6o. De l’hypothèſe qui attribue la formation de l’aurore boréale à la matière magnétique. L’illuſtre M. Halley, à qui les ſciences & ſur-tout l’aſtronomie ont tant d’obligations, a cru que l’aurore boréale devoit ſon origine à la matière magnétique. Tranſact. philoſ an. 1717. Selon cet auteur, le globe terreſtre eſt comme une ſphère creuſe au centre de laquelle eſt une petite terre magnétique. C’eſt de cet aimant central qu’émane le fluide magnétique qui, s’échappant par le pôle boréal de la croûte ſupérieure que nous habitons, circule autour de la ſurface de la terre.
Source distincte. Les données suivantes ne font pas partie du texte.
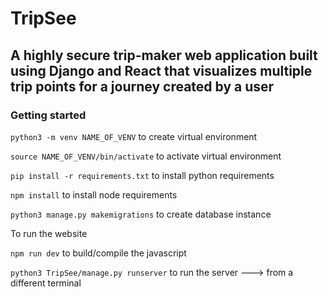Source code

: # TripSee

## A highly secure trip-maker web application built using Django and React that visualizes multiple trip points for a journey created by a user

### Getting started

```python3 -m venv NAME_OF_VENV```
to create virtual environment

```source NAME_OF_VENV/bin/activate```
to activate virtual environment

```pip install -r requirements.txt```
to install python requirements

```npm install```
to install node requirements

```python3 manage.py makemigrations```
to create database instance

To run the website

```npm run dev```
to build/compile the javascript

```python3 TripSee/manage.py runserver```
to run the server ---> from a different terminal
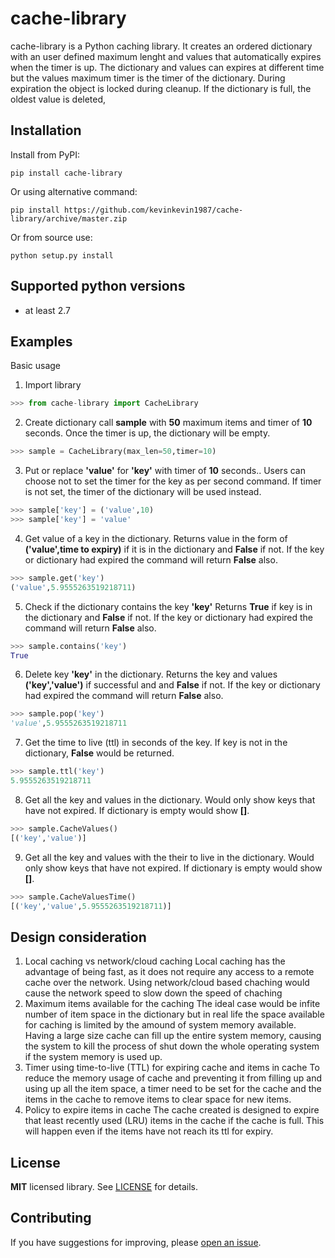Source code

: # cache-library
cache-library is a Python caching library. It creates an ordered dictionary with an user defined maximum lenght and values that automatically expires when the timer is up. The dictionary and values can expires at different time but the values maximum timer is the timer of the dictionary. During expiration the object is locked during cleanup. If the dictionary is full, the oldest value is deleted,

## Installation

Install from PyPI:
```
pip install cache-library
```
Or using alternative command:
```
pip install https://github.com/kevinkevin1987/cache-library/archive/master.zip
```
Or from source use:
```
python setup.py install
```

## Supported python versions

* at least 2.7

## Examples

Basic usage
1) Import library
```python
>>> from cache-library import CacheLibrary
```
2) Create dictionary call **sample** with **50** maximum items and timer of **10** seconds. Once the timer is up, the dictionary will be empty. 
```python
>>> sample = CacheLibrary(max_len=50,timer=10)
```
3) Put or replace **'value'** for **'key'** with timer of **10** seconds..
   Users can choose not to set the timer for the key as per second command. If timer is not set, the timer of the dictionary will be used instead.  
```python
>>> sample['key'] = ('value',10)
>>> sample['key'] = 'value'
```
4) Get value of a key in the dictionary.
   Returns value in the form of **('value',time to expiry)** if it is in the dictionary and **False** if not. If the key or dictionary had expired the command will return **False** also.
```python
>>> sample.get('key')
('value',5.9555263519218711)
```
5) Check if the dictionary contains the key **'key'**
   Returns **True** if key is in the dictionary and **False** if not. If the key or dictionary had expired the command will return **False** also.
```python
>>> sample.contains('key')
True
```
6) Delete key **'key'** in the dictionary.
   Returns the key and values **('key','value')** if successful and and **False** if not. If the key or dictionary had expired the command will return         **False** also.
```python
>>> sample.pop('key')
'value',5.9555263519218711
```
7) Get the time to live (ttl) in seconds of the key.
   If key is not in the dictionary, **False** would be returned.
```python
>>> sample.ttl('key')
5.9555263519218711
```
8) Get all the key and values in the dictionary.
   Would only show keys that have not expired. If dictionary is empty would show **[]**.
```python
>>> sample.CacheValues()
[('key','value')]
```
9) Get all the key and values with the their to live in the dictionary.
   Would only show keys that have not expired. If dictionary is empty would show **[]**.
```python
>>> sample.CacheValuesTime()
[('key','value',5.9555263519218711)]
```
## Design consideration
1) Local caching vs network/cloud caching
Local caching has the advantage of being fast, as it does not require any access to a remote cache over the network. Using network/cloud based chaching would cause the network speed to slow down the speed of chaching
2) Maximum items available for the caching
The ideal case would be infite number of item space in the dictionary but in real life the space available for caching is limited by the amound of system memory available. Having a large size cache can fill up the entire system memory, causing the system to kill the process of shut down the whole operating system if the system memory is used up.
3) Timer using time-to-live (TTL) for expiring cache and items in cache
To reduce the memory usage of cache and preventing it from filling up and using up all the item space, a timer need to be set for the cache and the items in the cache to remove items to clear space for new items.
4) Policy to expire items in cache
The cache created is designed to expire that least recently used (LRU) items in the cache if the cache is full. This will happen even if the items have not reach its ttl for expiry.

## License

**MIT** licensed library. See [LICENSE](LICENSE) for details.

## Contributing

If you have suggestions for improving, please [open an issue](https://github.com/kevinkevin1987/cache-library/).
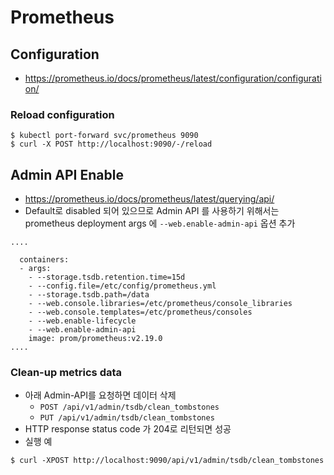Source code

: # Prometheus

## Configuration
* https://prometheus.io/docs/prometheus/latest/configuration/configuration/

### Reload configuration

```
$ kubectl port-forward svc/prometheus 9090
$ curl -X POST http://localhost:9090/-/reload
```

## Admin API Enable
* https://prometheus.io/docs/prometheus/latest/querying/api/
* Default로 disabled 되어 있으므로 Admin API 를 사용하기 위해서는 prometheus deployment args 에 `--web.enable-admin-api` 옵션 추가

```
....

  containers:
  - args:
    - --storage.tsdb.retention.time=15d
    - --config.file=/etc/config/prometheus.yml
    - --storage.tsdb.path=/data
    - --web.console.libraries=/etc/prometheus/console_libraries
    - --web.console.templates=/etc/prometheus/consoles
    - --web.enable-lifecycle
    - --web.enable-admin-api
    image: prom/prometheus:v2.19.0
....
```

###  Clean-up metrics data
* 아래 Admin-API를 요청하면 데이터 삭제
  * `POST /api/v1/admin/tsdb/clean_tombstones`
  * `PUT /api/v1/admin/tsdb/clean_tombstones` 
* HTTP response status code 가 204로 리턴되면 성공
* 실행 예

```
$ curl -XPOST http://localhost:9090/api/v1/admin/tsdb/clean_tombstones
```
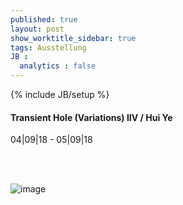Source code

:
 ```yaml
---
published: true
layout: post
show_worktitle_sidebar: true
tags: Ausstellung
JB :
  analytics : false
---
```


{% include JB/setup %}




<p>
<h4>Transient Hole (Variations) IIV / Hui Ye</h4>
04|09|18 - 05|09|18 

<br /><br />
</p><p>
<img src="{{ site.url }}/images/hui_ye_transient_hole.jpg" alt="image">
</p>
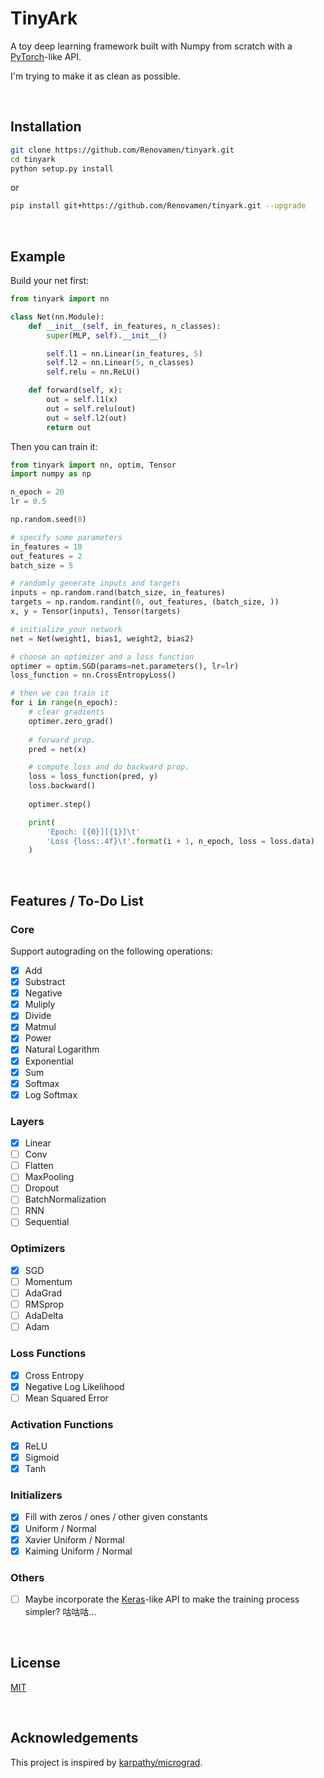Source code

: # TinyArk

A toy deep learning framework built with Numpy from scratch with a [PyTorch](https://github.com/pytorch/pytorch)-like API.

I'm trying to make it as clean as possible.

&nbsp;

## Installation

```bash
git clone https://github.com/Renovamen/tinyark.git
cd tinyark
python setup.py install
```

or

```bash
pip install git+https://github.com/Renovamen/tinyark.git --upgrade
```

&nbsp;

## Example

Build your net first:

```python
from tinyark import nn

class Net(nn.Module):
    def __init__(self, in_features, n_classes):
        super(MLP, self).__init__()

        self.l1 = nn.Linear(in_features, 5)
        self.l2 = nn.Linear(5, n_classes)
        self.relu = nn.ReLU()

    def forward(self, x):
        out = self.l1(x)
        out = self.relu(out)
        out = self.l2(out)
        return out
```

Then you can train it:

```python
from tinyark import nn, optim, Tensor
import numpy as np

n_epoch = 20
lr = 0.5

np.random.seed(0)

# specify some parameters
in_features = 10
out_features = 2
batch_size = 5

# randomly generate inputs and targets
inputs = np.random.rand(batch_size, in_features)
targets = np.random.randint(0, out_features, (batch_size, ))
x, y = Tensor(inputs), Tensor(targets)

# initialize your network
net = Net(weight1, bias1, weight2, bias2)

# choose an optimizer and a loss function
optimer = optim.SGD(params=net.parameters(), lr=lr)
loss_function = nn.CrossEntropyLoss()

# then we can train it
for i in range(n_epoch):
    # clear gradients
    optimer.zero_grad()
    
    # forward prop.
    pred = net(x)

    # compute loss and do backward prop.
    loss = loss_function(pred, y)
    loss.backward()
    
    optimer.step()

    print(
        'Epoch: [{0}][{1}]\t'
        'Loss {loss:.4f}\t'.format(i + 1, n_epoch, loss = loss.data)
    )
```

&nbsp;

## Features / To-Do List

### Core

Support autograding on the following operations:

- [x] Add
- [x] Substract
- [x] Negative
- [x] Muliply
- [x] Divide
- [x] Matmul
- [x] Power
- [x] Natural Logarithm
- [x] Exponential
- [x] Sum
- [x] Softmax
- [x] Log Softmax

### Layers

- [x] Linear
- [ ] Conv
- [ ] Flatten
- [ ] MaxPooling
- [ ] Dropout
- [ ] BatchNormalization
- [ ] RNN
- [ ] Sequential

### Optimizers

- [x] SGD
- [ ] Momentum
- [ ] AdaGrad
- [ ] RMSprop
- [ ] AdaDelta
- [ ] Adam

### Loss Functions

- [x] Cross Entropy
- [x] Negative Log Likelihood
- [ ] Mean Squared Error

### Activation Functions

- [x] ReLU
- [x] Sigmoid
- [x] Tanh

### Initializers

- [x] Fill with zeros / ones / other given constants
- [x] Uniform / Normal
- [x] Xavier Uniform / Normal
- [x] Kaiming Uniform / Normal

### Others

- [ ] Maybe incorporate the [Keras](https://github.com/keras-team/keras)-like API to make the training process simpler? 咕咕咕...


&nbsp;

## License

[MIT](LICENSE)

&nbsp;

## Acknowledgements

This project is inspired by [karpathy/micrograd](https://github.com/karpathy/micrograd).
Cette lumière éclatante, ces feux étincelans que nous voyons briller dans l’atmoſphère pendant les aurores boréales ſont, ſelon lui un effet du fluide magnétique qui s’enflamme comme la limaille de fer. Pluſieurs phyſiciens, & entr’autres M. Plantade, de la ſociété royale des ſciences de Montpelier, ont été de ce ſentiment.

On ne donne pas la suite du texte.